[Data for review Boundary: Start]
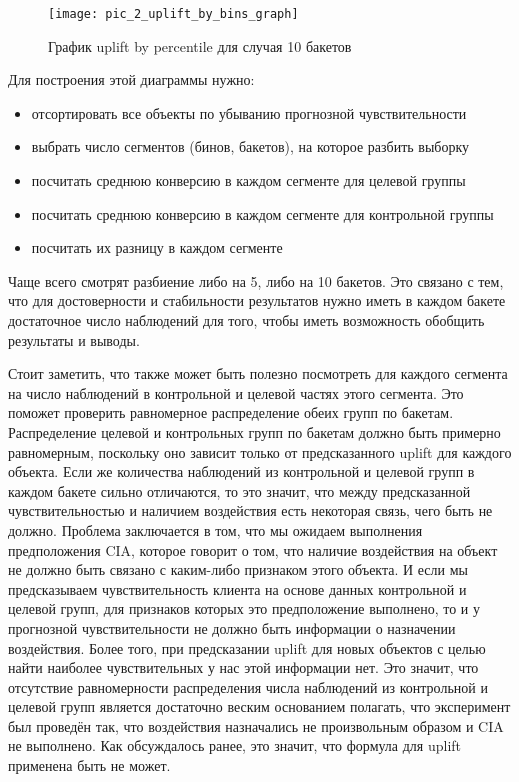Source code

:\begin{figure}[ht]
\centering
\texttt{[image: pic\_2\_uplift\_by\_bins\_graph]}
\centering
\caption{График uplift by percentile для случая 10 бакетов}
\label{fig:pic_2_uplift_by_bins_graph}
\end{figure}

Для построения этой диаграммы нужно:
\begin{itemize}
    \item отсортировать все объекты по убыванию прогнозной чувствительности
    \item выбрать число сегментов (бинов, бакетов), на которое разбить выборку
    \item посчитать среднюю конверсию в каждом сегменте для целевой группы
    \item посчитать среднюю конверсию в каждом сегменте для контрольной группы
    \item посчитать их разницу в каждом сегменте
\end{itemize}

Чаще всего смотрят разбиение либо на 5, либо на 10 бакетов. Это связано с тем, что для достоверности и стабильности результатов нужно иметь в каждом бакете достаточное число наблюдений для того, чтобы иметь возможность обобщить результаты и выводы.

Стоит заметить, что также может быть полезно посмотреть для каждого сегмента на число наблюдений в контрольной и целевой частях этого сегмента. Это поможет проверить равномерное распределение обеих групп по бакетам. Распределение целевой и контрольных групп по бакетам должно быть примерно равномерным, поскольку оно зависит только от предсказанного uplift для каждого объекта. Если же количества наблюдений из контрольной и целевой групп в каждом бакете сильно отличаются, то это значит, что между предсказанной чувствительностью и наличием воздействия есть некоторая связь, чего быть не должно. Проблема заключается в том, что мы ожидаем выполнения предположения CIA, которое говорит о том, что наличие воздействия на объект не должно быть связано с каким-либо признаком этого объекта. И если мы предсказываем чувствительность клиента на основе данных контрольной и целевой групп, для признаков которых это предположение выполнено, то и у прогнозной чувствительности не должно быть информации о назначении воздействия. Более того, при предсказании uplift для новых объектов с целью найти наиболее чувствительных у нас этой информации нет. Это значит, что отсутствие равномерности распределения числа наблюдений из контрольной и целевой групп является достаточно веским основанием полагать, что эксперимент был проведён так, что воздействия назначались не произвольным образом и CIA не выполнено. Как обсуждалось ранее, это значит, что формула для uplift применена быть не может.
[Data for review Boundary: End]
- What to do -
Return every line from the records above that holds the word "группы".

- Reply to the task -
    \item посчитать среднюю конверсию в каждом сегменте для целевой группы
    \item посчитать среднюю конверсию в каждом сегменте для контрольной группы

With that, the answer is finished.